*What to do*:
In the records that come next, find every line with "item". Return those lines.

*Data for this task*:
####

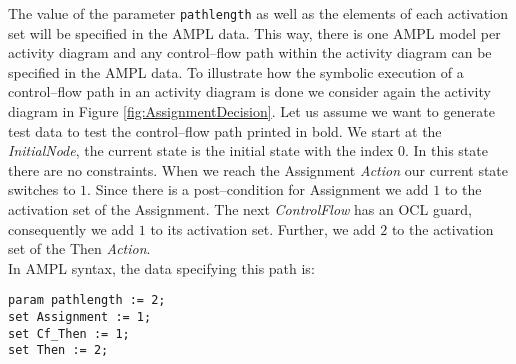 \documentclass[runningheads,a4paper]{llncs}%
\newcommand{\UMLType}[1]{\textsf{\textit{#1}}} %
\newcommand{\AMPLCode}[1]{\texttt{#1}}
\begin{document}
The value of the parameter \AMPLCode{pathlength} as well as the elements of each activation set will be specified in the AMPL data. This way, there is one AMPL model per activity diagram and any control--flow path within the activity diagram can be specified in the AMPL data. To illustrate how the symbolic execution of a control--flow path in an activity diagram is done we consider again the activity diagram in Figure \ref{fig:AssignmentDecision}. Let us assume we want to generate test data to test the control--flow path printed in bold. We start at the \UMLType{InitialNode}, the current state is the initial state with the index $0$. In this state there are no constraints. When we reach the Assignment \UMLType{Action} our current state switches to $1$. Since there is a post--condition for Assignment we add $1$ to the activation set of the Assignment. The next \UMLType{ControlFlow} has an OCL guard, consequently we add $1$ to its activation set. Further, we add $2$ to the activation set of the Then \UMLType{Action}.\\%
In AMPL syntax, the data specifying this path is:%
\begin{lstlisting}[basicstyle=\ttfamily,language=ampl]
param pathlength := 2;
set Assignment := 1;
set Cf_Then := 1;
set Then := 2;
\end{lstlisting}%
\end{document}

####

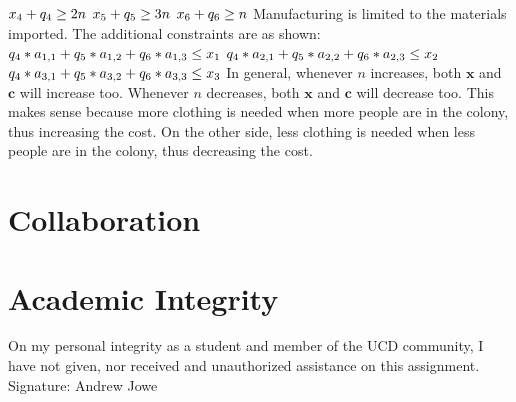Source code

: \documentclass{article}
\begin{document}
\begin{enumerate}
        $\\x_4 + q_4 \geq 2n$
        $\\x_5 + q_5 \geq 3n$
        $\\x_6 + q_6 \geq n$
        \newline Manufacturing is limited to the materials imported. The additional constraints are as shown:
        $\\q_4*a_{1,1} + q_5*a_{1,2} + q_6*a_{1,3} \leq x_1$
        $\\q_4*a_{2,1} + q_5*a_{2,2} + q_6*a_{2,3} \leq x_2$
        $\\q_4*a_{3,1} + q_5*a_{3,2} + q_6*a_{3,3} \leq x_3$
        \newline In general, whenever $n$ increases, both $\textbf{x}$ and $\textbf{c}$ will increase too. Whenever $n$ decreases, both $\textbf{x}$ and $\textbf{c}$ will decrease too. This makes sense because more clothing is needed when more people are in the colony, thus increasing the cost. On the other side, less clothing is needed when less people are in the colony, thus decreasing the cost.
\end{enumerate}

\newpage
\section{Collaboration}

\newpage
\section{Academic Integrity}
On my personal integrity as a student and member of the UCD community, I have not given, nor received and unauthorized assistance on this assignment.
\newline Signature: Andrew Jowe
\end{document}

####

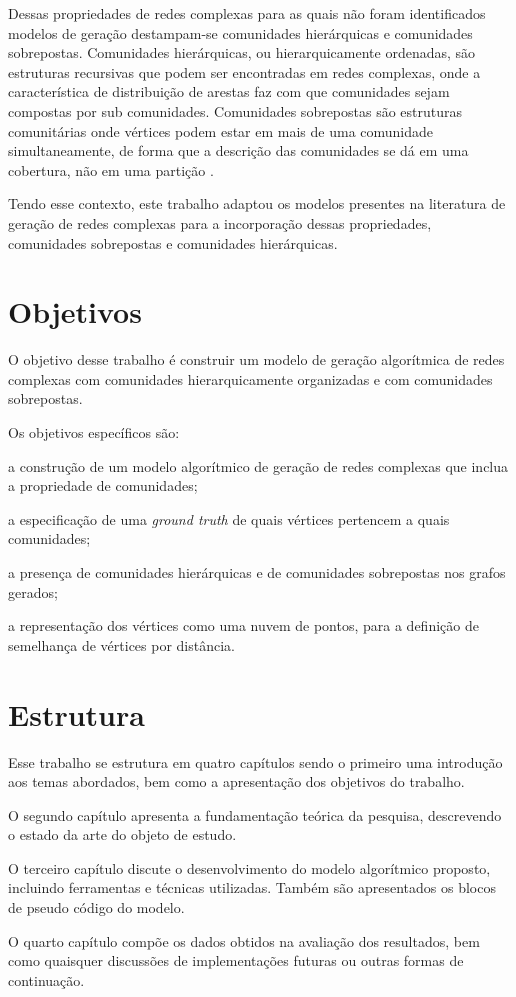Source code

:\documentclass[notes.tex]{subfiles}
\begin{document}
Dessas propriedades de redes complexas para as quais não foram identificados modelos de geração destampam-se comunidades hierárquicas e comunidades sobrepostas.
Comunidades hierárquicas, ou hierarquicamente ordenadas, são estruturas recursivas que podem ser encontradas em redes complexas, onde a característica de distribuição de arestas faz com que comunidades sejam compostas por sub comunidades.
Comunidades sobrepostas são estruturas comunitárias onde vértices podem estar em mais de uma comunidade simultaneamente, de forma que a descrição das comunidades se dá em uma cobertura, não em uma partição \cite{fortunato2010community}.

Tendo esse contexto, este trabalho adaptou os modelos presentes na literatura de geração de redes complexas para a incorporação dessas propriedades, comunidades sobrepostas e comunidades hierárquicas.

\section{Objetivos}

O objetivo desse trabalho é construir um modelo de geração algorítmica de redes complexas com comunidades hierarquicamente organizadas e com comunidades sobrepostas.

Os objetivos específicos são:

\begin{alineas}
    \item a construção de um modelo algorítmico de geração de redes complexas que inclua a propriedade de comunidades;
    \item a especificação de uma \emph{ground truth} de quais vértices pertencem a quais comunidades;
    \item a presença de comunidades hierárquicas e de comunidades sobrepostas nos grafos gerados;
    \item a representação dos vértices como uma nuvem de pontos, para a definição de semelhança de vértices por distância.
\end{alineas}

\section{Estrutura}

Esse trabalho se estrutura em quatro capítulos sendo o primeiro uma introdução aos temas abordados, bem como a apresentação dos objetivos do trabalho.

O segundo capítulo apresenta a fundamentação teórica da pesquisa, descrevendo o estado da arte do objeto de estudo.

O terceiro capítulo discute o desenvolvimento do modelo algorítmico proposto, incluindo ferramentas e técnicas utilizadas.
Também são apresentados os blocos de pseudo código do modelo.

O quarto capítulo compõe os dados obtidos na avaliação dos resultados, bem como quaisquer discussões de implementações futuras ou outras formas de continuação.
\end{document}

####

*Solution below*:
    \item a construção de um modelo algorítmico de geração de redes complexas que inclua a propriedade de comunidades;
    \item a especificação de uma \emph{ground truth} de quais vértices pertencem a quais comunidades;
    \item a presença de comunidades hierárquicas e de comunidades sobrepostas nos grafos gerados;
    \item a representação dos vértices como uma nuvem de pontos, para a definição de semelhança de vértices por distância.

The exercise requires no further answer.